Door deze wet, die de historische rechten van alle belanghebbenden eerbiedigt en waarborgt, en door het eminente beleid van de Voorzitter van Stad en Lande, E. Luden, heeft het Gooi een tijd van rust en welvaart gekend. Doch de omstandigheden veranderden op een wijze, die in 1912 niet te voorzien was, door de grote groei van de Gooise gemeenten, die bouwterreinen voor haar uitbreiding nodig hadden en die goedkoop van Stad en Lande zochten te verkrijgen. De nietscharenden wilden liquidatie van de gemeenschap óf uitkering van de opbrengst van landverkopen, wat tegen de wet was, die alle winsten ten bate van het landbouwbedrijf bestemde. De scharenden wensten verbetering van de weiden en geen ontbinding en stonden sterk door wat de wet daaromtrent bepaalde.

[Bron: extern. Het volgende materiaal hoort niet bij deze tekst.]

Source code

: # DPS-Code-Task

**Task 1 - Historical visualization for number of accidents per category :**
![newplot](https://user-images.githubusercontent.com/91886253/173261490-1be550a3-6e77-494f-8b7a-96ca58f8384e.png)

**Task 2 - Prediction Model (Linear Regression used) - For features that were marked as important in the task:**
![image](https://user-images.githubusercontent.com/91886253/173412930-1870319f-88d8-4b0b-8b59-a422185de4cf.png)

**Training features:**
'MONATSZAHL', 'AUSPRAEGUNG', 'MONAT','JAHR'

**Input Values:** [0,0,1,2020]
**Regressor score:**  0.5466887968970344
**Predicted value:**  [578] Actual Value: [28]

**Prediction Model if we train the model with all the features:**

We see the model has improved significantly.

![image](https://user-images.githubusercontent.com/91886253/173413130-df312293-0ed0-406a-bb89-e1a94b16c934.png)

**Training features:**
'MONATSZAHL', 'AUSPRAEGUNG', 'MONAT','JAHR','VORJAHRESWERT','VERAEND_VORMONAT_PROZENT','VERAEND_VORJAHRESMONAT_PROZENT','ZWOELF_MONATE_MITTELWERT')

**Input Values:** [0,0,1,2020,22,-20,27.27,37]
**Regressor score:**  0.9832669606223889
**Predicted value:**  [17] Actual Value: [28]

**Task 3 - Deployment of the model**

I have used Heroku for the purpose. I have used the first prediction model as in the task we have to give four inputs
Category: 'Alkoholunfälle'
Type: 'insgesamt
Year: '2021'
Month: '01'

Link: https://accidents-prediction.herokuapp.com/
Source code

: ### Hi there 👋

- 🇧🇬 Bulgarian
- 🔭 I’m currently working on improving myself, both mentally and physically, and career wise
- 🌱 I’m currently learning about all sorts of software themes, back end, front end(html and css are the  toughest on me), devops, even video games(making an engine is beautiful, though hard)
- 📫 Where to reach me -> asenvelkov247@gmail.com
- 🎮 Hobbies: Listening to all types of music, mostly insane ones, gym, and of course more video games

De uit deze tegenstrijdige belangen voortvloeiende strubbelingen liepen wel niet zo hoog als die uit het begin van deze eeuw, maar kwamen toch pas ten einde toen in 1932 aan de Stichting het Gooise natuurreservaat een aantal gronden van Stad en Lande verkocht werd, nadat de regering bereid gevonden was tot een wetswijziging over te gaan, waarbij het voor één keer mogelijk werd, de opbrengst van deze verkoop onder de Erfgooiers te verdelen, en tevens een bepaling opgenomen werd, waardoor de rechten van de scharenden, die groot voordeel van de gemene weiden hebben, veilig werden gesteld. Tegenwoordig wordt alleen het schaarrecht nog uitgeoefend; andere marke-voordelen als plaggen steken en schapen weiden bestaan rechtens nog wel, maar practisch niet meer.

PROF. DR D. TH. ENKLAAR

Lit.: D. Th. Enklaar en A. C. J. de Vrankrijker, Geschiedenis van Gooiland, 3 dln (Amsterdam 1939-1941), waar men achter dl I en dl III een beredeneerde opgave van bronnen en literatuur vindt; voorts J. Ph. van Erk, Het Gooische Natuurreservaat en Stad en Lande (Rechtshist. opstellen — De Blécourt, Groningen — Batavia 1939).